Repeat exactly, please, the opening lines of the data below, through and including the line where "- dont have" sits.

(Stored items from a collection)
Segment Open

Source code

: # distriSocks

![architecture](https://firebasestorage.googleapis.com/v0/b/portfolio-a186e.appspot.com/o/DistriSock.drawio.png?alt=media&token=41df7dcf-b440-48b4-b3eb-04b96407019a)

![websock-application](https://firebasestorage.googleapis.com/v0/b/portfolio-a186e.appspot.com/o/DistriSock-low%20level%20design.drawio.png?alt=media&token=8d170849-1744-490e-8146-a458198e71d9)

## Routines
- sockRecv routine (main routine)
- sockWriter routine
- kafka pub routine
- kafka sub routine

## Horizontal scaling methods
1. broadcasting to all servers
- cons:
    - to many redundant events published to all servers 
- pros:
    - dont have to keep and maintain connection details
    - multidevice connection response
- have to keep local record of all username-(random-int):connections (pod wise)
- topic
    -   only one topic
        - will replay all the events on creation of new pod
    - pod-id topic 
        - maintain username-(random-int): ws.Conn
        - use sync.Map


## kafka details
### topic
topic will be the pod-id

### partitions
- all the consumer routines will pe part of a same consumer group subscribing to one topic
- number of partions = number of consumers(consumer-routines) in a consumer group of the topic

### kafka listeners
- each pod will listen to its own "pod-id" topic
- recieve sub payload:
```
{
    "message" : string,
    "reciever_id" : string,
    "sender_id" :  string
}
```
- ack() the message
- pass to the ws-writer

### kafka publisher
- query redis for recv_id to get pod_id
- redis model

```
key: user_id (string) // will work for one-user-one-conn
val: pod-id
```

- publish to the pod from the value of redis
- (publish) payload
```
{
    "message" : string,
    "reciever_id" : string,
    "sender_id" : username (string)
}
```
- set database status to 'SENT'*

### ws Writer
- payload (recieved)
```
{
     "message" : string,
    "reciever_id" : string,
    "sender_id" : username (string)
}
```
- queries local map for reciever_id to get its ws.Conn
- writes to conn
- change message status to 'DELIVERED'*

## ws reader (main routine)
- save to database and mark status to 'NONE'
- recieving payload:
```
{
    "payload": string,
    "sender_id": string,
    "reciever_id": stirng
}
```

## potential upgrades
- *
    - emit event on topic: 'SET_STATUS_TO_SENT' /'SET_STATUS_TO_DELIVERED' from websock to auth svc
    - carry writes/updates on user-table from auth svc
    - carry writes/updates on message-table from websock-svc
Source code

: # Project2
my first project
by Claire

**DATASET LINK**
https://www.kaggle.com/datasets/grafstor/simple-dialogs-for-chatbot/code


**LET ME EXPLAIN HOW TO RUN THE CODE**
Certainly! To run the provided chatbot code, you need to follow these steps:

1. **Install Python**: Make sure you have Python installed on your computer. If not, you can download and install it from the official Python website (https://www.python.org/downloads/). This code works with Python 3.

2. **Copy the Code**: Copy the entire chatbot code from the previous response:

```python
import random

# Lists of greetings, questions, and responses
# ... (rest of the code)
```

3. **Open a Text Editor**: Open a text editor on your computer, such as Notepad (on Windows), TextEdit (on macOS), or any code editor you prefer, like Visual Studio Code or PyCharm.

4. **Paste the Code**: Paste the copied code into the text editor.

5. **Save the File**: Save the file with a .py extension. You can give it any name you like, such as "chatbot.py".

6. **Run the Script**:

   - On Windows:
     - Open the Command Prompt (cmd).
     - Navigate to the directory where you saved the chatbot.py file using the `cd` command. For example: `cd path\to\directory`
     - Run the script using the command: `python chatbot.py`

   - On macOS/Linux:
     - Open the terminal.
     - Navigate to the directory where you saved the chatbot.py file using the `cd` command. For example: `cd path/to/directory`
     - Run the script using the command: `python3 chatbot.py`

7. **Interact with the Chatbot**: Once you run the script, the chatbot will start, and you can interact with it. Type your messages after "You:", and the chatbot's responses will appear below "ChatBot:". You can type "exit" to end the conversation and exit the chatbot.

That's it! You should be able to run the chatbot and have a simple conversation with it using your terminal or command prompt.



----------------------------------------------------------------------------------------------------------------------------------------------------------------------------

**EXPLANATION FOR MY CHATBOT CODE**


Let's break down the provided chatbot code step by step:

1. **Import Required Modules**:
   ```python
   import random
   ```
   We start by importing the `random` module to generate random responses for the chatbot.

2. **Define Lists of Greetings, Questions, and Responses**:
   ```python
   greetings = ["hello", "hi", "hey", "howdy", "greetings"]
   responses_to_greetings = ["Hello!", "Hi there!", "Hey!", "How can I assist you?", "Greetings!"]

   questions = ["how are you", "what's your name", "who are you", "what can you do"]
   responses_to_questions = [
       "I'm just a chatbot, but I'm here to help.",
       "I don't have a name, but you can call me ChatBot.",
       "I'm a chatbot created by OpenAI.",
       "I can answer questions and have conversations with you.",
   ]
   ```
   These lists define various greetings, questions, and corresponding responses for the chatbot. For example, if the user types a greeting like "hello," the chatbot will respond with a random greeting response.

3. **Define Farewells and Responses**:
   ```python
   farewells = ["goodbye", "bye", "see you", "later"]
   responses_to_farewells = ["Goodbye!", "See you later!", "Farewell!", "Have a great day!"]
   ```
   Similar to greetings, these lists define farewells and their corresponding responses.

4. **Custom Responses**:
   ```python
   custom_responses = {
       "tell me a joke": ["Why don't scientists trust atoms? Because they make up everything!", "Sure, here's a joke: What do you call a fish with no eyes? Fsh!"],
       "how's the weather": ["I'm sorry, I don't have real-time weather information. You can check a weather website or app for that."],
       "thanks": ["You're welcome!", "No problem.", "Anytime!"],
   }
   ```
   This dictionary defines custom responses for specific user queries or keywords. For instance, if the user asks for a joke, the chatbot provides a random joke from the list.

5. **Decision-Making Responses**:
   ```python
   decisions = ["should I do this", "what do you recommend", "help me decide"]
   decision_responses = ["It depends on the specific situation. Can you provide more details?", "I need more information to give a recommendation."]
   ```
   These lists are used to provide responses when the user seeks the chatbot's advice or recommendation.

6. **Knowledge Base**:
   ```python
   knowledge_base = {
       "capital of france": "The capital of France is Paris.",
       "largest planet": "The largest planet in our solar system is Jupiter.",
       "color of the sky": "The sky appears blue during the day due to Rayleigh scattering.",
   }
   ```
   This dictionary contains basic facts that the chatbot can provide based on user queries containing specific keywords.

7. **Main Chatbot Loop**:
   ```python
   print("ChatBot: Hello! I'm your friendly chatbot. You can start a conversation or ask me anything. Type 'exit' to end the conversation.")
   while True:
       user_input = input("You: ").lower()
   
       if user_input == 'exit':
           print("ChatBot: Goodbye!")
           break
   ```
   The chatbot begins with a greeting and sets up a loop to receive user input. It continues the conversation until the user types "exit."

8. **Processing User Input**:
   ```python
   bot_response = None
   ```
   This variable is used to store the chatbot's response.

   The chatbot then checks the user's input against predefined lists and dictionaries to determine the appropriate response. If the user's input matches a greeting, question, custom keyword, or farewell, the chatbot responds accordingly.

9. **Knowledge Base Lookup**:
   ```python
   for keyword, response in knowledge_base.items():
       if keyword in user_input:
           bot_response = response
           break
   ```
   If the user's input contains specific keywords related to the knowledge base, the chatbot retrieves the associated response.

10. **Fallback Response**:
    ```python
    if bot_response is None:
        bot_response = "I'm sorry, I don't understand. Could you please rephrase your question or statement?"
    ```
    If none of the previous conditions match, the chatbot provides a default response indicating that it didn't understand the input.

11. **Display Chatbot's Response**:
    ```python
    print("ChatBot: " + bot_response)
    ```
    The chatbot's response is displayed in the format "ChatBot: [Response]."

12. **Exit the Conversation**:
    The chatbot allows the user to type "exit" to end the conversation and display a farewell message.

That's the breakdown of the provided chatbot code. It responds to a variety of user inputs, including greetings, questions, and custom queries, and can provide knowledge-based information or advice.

Segment Closed

__Answer space__.
Source code

: # distriSocks

![architecture](https://firebasestorage.googleapis.com/v0/b/portfolio-a186e.appspot.com/o/DistriSock.drawio.png?alt=media&token=41df7dcf-b440-48b4-b3eb-04b96407019a)

![websock-application](https://firebasestorage.googleapis.com/v0/b/portfolio-a186e.appspot.com/o/DistriSock-low%20level%20design.drawio.png?alt=media&token=8d170849-1744-490e-8146-a458198e71d9)

## Routines
- sockRecv routine (main routine)
- sockWriter routine
- kafka pub routine
- kafka sub routine

## Horizontal scaling methods
1. broadcasting to all servers
- cons:
    - to many redundant events published to all servers 
- pros:
    - dont have to keep and maintain connection details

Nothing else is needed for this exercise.